Publisher: American Mathematical Soc.

Published: 1999

Total Pages: 113

ISBN-13: 0821809687

DOWNLOAD EBOOK →

A long open problem in probability theory has been the following: Can the graph of planar Brownian motion be split by a straight line? In this volume, the authors provide a solution, discuss related works, and present a number of open problems.
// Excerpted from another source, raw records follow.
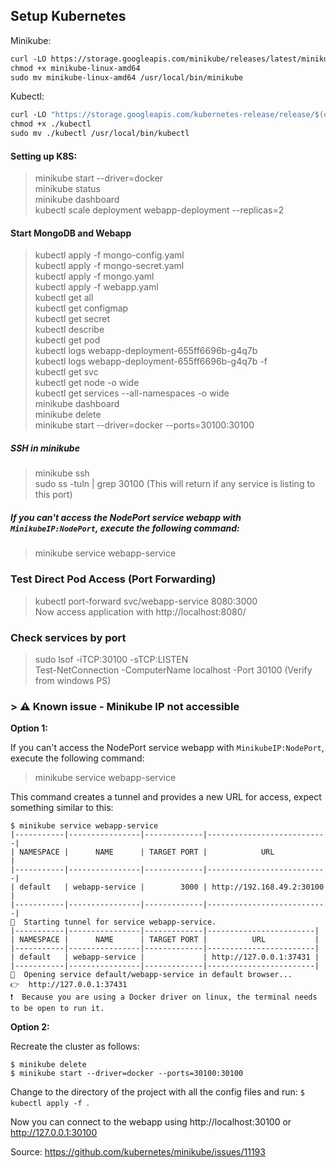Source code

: [//]: # (https://www.youtube.com/watch?v=s_o8dwzRlu4 : 42:00)

## Setup Kubernetes

Minikube:
```dockerfile
curl -LO https://storage.googleapis.com/minikube/releases/latest/minikube-linux-amd64
chmod +x minikube-linux-amd64
sudo mv minikube-linux-amd64 /usr/local/bin/minikube
```

Kubectl:
```dockerfile
curl -LO "https://storage.googleapis.com/kubernetes-release/release/$(curl -s https://storage.googleapis.com/kubernetes-release/release/stable.txt)/bin/linux/amd64/kubectl"
chmod +x ./kubectl
sudo mv ./kubectl /usr/local/bin/kubectl
```

#### Setting up K8S:
> minikube start --driver=docker  
> minikube status  
> minikube dashboard  
> kubectl scale deployment webapp-deployment --replicas=2

#### Start MongoDB and Webapp
> kubectl apply -f mongo-config.yaml  
> kubectl apply -f mongo-secret.yaml  
> kubectl apply -f mongo.yaml  
> kubectl apply -f webapp.yaml  
> kubectl get all  
> kubectl get configmap  
> kubectl get secret  
> kubectl describe <component-type> <component-name>  
> kubectl get pod  
> kubectl logs webapp-deployment-655ff6696b-g4q7b  
> kubectl logs webapp-deployment-655ff6696b-g4q7b -f   
> kubectl get svc  
> kubectl get node -o wide  
> kubectl get services --all-namespaces -o wide  
> minikube dashboard  
> minikube delete  
> minikube start --driver=docker --ports=30100:30100  

##### SSH in minikube
> minikube ssh  
> sudo ss -tuln | grep 30100 (This will return if any service is listing to this port)  


##### If you can't access the NodePort service webapp with `MinikubeIP:NodePort`, execute the following command:
> minikube service webapp-service  
 
### Test Direct Pod Access (Port Forwarding)
> kubectl port-forward svc/webapp-service 8080:3000  
Now access application with http://localhost:8080/  

### Check services by port
> sudo lsof -iTCP:30100 -sTCP:LISTEN  
> Test-NetConnection -ComputerName localhost -Port 30100 (Verify from windows PS)  

### > :warning: **Known issue - Minikube IP not accessible**

**Option 1:**

If you can't access the NodePort service webapp with `MinikubeIP:NodePort`, execute the following command:

> minikube service webapp-service

This command creates a tunnel and provides a new URL for access, expect something similar to this:

```
$ minikube service webapp-service
|-----------|----------------|-------------|---------------------------|
| NAMESPACE |      NAME      | TARGET PORT |            URL            |
|-----------|----------------|-------------|---------------------------|
| default   | webapp-service |        3000 | http://192.168.49.2:30100 |
|-----------|----------------|-------------|---------------------------|
🏃  Starting tunnel for service webapp-service.
|-----------|----------------|-------------|------------------------|
| NAMESPACE |      NAME      | TARGET PORT |          URL           |
|-----------|----------------|-------------|------------------------|
| default   | webapp-service |             | http://127.0.0.1:37431 |
|-----------|----------------|-------------|------------------------|
🎉  Opening service default/webapp-service in default browser...
👉  http://127.0.0.1:37431
❗  Because you are using a Docker driver on linux, the terminal needs to be open to run it.
```



**Option 2:**

Recreate the cluster as follows:
```
$ minikube delete
$ minikube start --driver=docker --ports=30100:30100
```


Change to the directory of the project with all the config files and run:
`$ kubectl apply -f `.

Now you can connect to the webapp using http://localhost:30100 or http://127.0.0.1:30100

Source: https://github.com/kubernetes/minikube/issues/11193

<br />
Study of the Critical Points at Infinity Arising from the Failure of the Palais-Smale Condition for n-Body Type Problems

Author: Hasna Riahi

Publisher: American Mathematical Soc.

Published: 1999

Total Pages: 127

ISBN-13: 0821808737

DOWNLOAD EBOOK →

In this work, the author examines the following: When the Hamiltonian system $m i \ddot{q} i + (\partial V/\partial q i) (t,q) =0$ with periodicity condition $q(t+T) = q(t),\; \forall t \in \germ R$ (where $q {i} \in \germ R{\ell}$, $\ell \ge 3$, $1 \le i \le n$, $q = (q {1},...,q {n})$ and $V = \sum V {ij}(t,q {i}-q {j})$ with $V {ij}(t,\xi)$ $T$-periodic in $t$ and singular in $\xi$ at $\xi = 0$) is posed as a variational problem, the corresponding functional does not satisfy the Palais-Smale condition and this leads to the notion of critical points at infinity. This volume is a study of these critical points at infinity and of the topology of their stable and unstable manifolds. The potential considered here satisfies the strong force hypothesis which eliminates collision orbits. The details are given for 4-body type problems then generalized to n-body type problems.

Short-Time Geometry of Random Heat Kernels

Author: Richard Bucher Sowers

Publisher: American Mathematical Soc.

Published: 1998

Total Pages: 145

ISBN-13: 0821806491

DOWNLOAD EBOOK →

This volume studies the behaviour of a random heat kernel associated with a stochastic partial differential equation, and gives short-time expansion of this heat kernel. The author finds that the dominant exponential term is classical and depends only on the Riemannian distance function. The second exponential term is a work term and also has classical meaning. There is also a third non-negligible exponential term which blows up. The author finds an expression for this third exponential term which involves a random translation of the index form and the equations of Jacobi fields. In the process, he develops a method to approximate the heat kernel to any arbitrary degree of precision.